A head impact model of early axonal injury in the sheep

• Published in: Journal of neurotrauma Vol. 13; no. 9; p. 505
• Main Authors: Lewis, S B, Finnie, J W, Blumbergs, P C, Scott, G, Manavis, J, Brown, C, Reilly, P L, Jones, N R, McLean, A J
• Format: Journal Article
• Language: English
• Published: United States 01.09.1996
• Subjects: Amyloid beta-Protein Precursor - metabolism; Animals; Axons - metabolism; Axons - physiology; Axons - ultrastructure; Blood Gas Analysis; Brain - pathology; Craniocerebral Trauma - metabolism; Craniocerebral Trauma - pathology; Craniocerebral Trauma - physiopathology; Female; Hemodynamics - physiology; Immunohistochemistry; Intracranial Pressure - physiology; Sheep; Subarachnoid Hemorrhage - pathology; Time Factors
• ISSN: 0897-7151
• DOI: 10.1089/neu.1996.13.505

Axonal injury (AI), one of the principal determinants of clinical outcome after head injury, may evolve over several hours after injury, raising the future possibility of therapeutic intervention during this period.
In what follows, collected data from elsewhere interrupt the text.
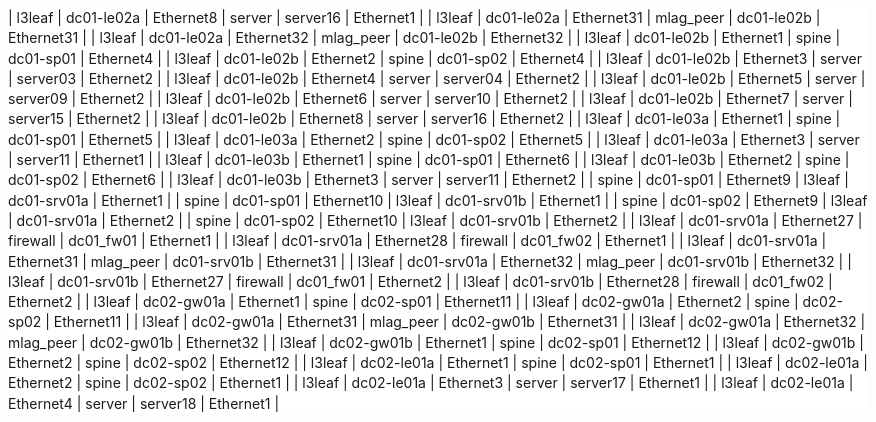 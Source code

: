| l3leaf | dc01-le02a | Ethernet8 | server | server16 | Ethernet1 |
| l3leaf | dc01-le02a | Ethernet31 | mlag_peer | dc01-le02b | Ethernet31 |
| l3leaf | dc01-le02a | Ethernet32 | mlag_peer | dc01-le02b | Ethernet32 |
| l3leaf | dc01-le02b | Ethernet1 | spine | dc01-sp01 | Ethernet4 |
| l3leaf | dc01-le02b | Ethernet2 | spine | dc01-sp02 | Ethernet4 |
| l3leaf | dc01-le02b | Ethernet3 | server | server03 | Ethernet2 |
| l3leaf | dc01-le02b | Ethernet4 | server | server04 | Ethernet2 |
| l3leaf | dc01-le02b | Ethernet5 | server | server09 | Ethernet2 |
| l3leaf | dc01-le02b | Ethernet6 | server | server10 | Ethernet2 |
| l3leaf | dc01-le02b | Ethernet7 | server | server15 | Ethernet2 |
| l3leaf | dc01-le02b | Ethernet8 | server | server16 | Ethernet2 |
| l3leaf | dc01-le03a | Ethernet1 | spine | dc01-sp01 | Ethernet5 |
| l3leaf | dc01-le03a | Ethernet2 | spine | dc01-sp02 | Ethernet5 |
| l3leaf | dc01-le03a | Ethernet3 | server | server11 | Ethernet1 |
| l3leaf | dc01-le03b | Ethernet1 | spine | dc01-sp01 | Ethernet6 |
| l3leaf | dc01-le03b | Ethernet2 | spine | dc01-sp02 | Ethernet6 |
| l3leaf | dc01-le03b | Ethernet3 | server | server11 | Ethernet2 |
| spine | dc01-sp01 | Ethernet9 | l3leaf | dc01-srv01a | Ethernet1 |
| spine | dc01-sp01 | Ethernet10 | l3leaf | dc01-srv01b | Ethernet1 |
| spine | dc01-sp02 | Ethernet9 | l3leaf | dc01-srv01a | Ethernet2 |
| spine | dc01-sp02 | Ethernet10 | l3leaf | dc01-srv01b | Ethernet2 |
| l3leaf | dc01-srv01a | Ethernet27 | firewall | dc01_fw01 | Ethernet1 |
| l3leaf | dc01-srv01a | Ethernet28 | firewall | dc01_fw02 | Ethernet1 |
| l3leaf | dc01-srv01a | Ethernet31 | mlag_peer | dc01-srv01b | Ethernet31 |
| l3leaf | dc01-srv01a | Ethernet32 | mlag_peer | dc01-srv01b | Ethernet32 |
| l3leaf | dc01-srv01b | Ethernet27 | firewall | dc01_fw01 | Ethernet2 |
| l3leaf | dc01-srv01b | Ethernet28 | firewall | dc01_fw02 | Ethernet2 |
| l3leaf | dc02-gw01a | Ethernet1 | spine | dc02-sp01 | Ethernet11 |
| l3leaf | dc02-gw01a | Ethernet2 | spine | dc02-sp02 | Ethernet11 |
| l3leaf | dc02-gw01a | Ethernet31 | mlag_peer | dc02-gw01b | Ethernet31 |
| l3leaf | dc02-gw01a | Ethernet32 | mlag_peer | dc02-gw01b | Ethernet32 |
| l3leaf | dc02-gw01b | Ethernet1 | spine | dc02-sp01 | Ethernet12 |
| l3leaf | dc02-gw01b | Ethernet2 | spine | dc02-sp02 | Ethernet12 |
| l3leaf | dc02-le01a | Ethernet1 | spine | dc02-sp01 | Ethernet1 |
| l3leaf | dc02-le01a | Ethernet2 | spine | dc02-sp02 | Ethernet1 |
| l3leaf | dc02-le01a | Ethernet3 | server | server17 | Ethernet1 |
| l3leaf | dc02-le01a | Ethernet4 | server | server18 | Ethernet1 |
A new head impact model of AI in sheep was developed to examine pathological and physiological changes in the brain resulting from a graded traumatic insult. In this preliminary study 10 anesthetized and ventilated Merino ewes were used. Head injury was produced by impact from a humane stunner to the temporal region of an unrestrained head. Eight sheep were studied for 1, 2, 4, or 6 h after impact. Two sham animals (no impact, 6 h survival) were also examined. Arterial blood pressure, intracranial pressure, and cerebral blood flow were monitored continuously. A physiological index of injury severity was calculated by weighting the percentage shift from preinjury values for each monitored parameter over the first hour after injury. Immunostaining with amyloid precursor protein (APP) was used as a marker of axonal damage and the distribution of APP positive axons was recorded according to a sector scoring method (APPS). Widespread AI was identified in 7 of the 8 impacted animals, around cerebral contusions and in hemispheric white matter, central gray matter, brain stem, and cerebellum, and was detected as early as 1 h after injury. The degree of axonal injury (APPS) correlated well with an index of physiological response to injury (r = 0.83, p = 0.005).